• [Description of the task] Scan the listing for the word "equation", and copy out each line where it is found.

• [Records supplied]
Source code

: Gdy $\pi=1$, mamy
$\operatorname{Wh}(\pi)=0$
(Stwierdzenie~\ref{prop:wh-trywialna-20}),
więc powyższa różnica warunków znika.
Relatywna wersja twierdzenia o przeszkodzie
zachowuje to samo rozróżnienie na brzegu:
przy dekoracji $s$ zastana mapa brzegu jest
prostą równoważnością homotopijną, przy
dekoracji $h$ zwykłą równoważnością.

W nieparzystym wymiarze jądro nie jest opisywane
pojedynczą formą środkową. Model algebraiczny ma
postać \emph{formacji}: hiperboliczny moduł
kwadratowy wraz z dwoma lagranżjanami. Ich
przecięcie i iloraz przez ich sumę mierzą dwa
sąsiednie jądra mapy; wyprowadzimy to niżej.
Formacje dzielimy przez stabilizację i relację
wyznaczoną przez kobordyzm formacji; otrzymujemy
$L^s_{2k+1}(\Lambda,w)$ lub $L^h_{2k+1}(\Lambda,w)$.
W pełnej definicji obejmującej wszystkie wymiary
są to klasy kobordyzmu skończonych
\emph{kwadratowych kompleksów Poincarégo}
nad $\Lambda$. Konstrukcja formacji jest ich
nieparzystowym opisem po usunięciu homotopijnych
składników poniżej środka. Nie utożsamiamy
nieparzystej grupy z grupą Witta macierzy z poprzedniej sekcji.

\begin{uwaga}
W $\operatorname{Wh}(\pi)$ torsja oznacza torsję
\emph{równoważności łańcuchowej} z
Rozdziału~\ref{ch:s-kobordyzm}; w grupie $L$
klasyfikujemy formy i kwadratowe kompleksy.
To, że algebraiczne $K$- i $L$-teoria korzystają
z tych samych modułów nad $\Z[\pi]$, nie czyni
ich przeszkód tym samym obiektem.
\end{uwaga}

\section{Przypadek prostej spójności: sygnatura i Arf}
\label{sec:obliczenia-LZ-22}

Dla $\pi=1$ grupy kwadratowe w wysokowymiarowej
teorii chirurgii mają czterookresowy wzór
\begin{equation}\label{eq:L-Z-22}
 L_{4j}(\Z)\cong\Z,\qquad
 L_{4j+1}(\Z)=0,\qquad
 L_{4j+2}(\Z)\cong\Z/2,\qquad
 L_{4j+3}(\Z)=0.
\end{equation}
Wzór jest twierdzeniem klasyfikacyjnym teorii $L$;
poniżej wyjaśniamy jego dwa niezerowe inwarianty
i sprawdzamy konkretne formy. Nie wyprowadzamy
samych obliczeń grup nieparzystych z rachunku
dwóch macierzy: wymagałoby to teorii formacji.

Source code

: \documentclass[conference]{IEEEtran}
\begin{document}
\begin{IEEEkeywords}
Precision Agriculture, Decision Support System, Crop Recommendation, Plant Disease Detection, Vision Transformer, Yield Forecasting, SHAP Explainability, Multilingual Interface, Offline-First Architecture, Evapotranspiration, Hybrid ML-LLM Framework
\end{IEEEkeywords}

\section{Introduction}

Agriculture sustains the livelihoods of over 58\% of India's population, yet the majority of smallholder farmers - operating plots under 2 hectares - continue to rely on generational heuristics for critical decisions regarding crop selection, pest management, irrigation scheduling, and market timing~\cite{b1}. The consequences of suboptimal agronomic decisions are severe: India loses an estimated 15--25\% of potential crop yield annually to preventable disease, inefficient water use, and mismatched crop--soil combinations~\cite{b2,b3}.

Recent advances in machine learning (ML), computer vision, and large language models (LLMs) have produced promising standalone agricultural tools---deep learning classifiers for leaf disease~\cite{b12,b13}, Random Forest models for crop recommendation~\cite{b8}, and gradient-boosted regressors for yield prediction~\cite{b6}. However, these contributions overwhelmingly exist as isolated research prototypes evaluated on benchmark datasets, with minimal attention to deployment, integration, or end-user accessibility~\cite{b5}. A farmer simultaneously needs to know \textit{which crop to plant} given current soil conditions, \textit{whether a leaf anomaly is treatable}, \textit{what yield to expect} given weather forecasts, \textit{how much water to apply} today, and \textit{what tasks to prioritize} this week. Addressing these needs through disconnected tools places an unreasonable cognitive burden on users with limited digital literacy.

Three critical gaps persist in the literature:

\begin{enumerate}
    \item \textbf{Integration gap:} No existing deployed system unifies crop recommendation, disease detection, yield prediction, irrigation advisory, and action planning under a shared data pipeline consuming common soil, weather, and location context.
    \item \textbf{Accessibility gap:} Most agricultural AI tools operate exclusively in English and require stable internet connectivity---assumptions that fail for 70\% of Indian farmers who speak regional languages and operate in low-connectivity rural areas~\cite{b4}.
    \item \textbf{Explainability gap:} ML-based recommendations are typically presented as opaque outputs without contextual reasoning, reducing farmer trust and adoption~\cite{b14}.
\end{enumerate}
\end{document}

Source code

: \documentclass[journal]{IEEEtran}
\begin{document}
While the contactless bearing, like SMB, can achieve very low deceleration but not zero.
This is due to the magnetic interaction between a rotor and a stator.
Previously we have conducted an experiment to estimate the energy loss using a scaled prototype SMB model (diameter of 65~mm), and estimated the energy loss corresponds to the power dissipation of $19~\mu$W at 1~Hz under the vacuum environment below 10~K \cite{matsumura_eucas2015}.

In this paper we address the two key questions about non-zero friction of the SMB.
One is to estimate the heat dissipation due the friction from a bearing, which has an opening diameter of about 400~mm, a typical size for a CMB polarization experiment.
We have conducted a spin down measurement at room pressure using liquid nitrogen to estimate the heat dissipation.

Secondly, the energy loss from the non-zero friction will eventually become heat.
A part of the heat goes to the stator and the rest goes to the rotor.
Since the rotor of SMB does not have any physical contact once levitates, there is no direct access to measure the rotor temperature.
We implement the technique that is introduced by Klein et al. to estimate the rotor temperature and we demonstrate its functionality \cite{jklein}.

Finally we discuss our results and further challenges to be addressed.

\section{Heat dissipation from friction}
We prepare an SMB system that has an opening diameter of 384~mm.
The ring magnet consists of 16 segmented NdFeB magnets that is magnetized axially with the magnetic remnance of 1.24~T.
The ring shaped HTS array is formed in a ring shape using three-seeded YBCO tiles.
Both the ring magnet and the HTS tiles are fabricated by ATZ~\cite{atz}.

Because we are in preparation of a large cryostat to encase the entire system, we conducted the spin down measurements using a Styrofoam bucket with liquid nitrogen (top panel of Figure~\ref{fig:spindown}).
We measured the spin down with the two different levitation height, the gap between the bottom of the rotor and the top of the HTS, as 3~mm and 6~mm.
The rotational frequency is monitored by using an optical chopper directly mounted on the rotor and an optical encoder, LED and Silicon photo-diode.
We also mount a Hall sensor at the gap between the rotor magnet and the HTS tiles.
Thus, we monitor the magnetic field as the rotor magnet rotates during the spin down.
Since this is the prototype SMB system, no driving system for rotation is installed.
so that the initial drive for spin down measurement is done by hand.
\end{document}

• [Output for this exercise]
\begin{equation}\label{eq:L-Z-22}
\end{equation}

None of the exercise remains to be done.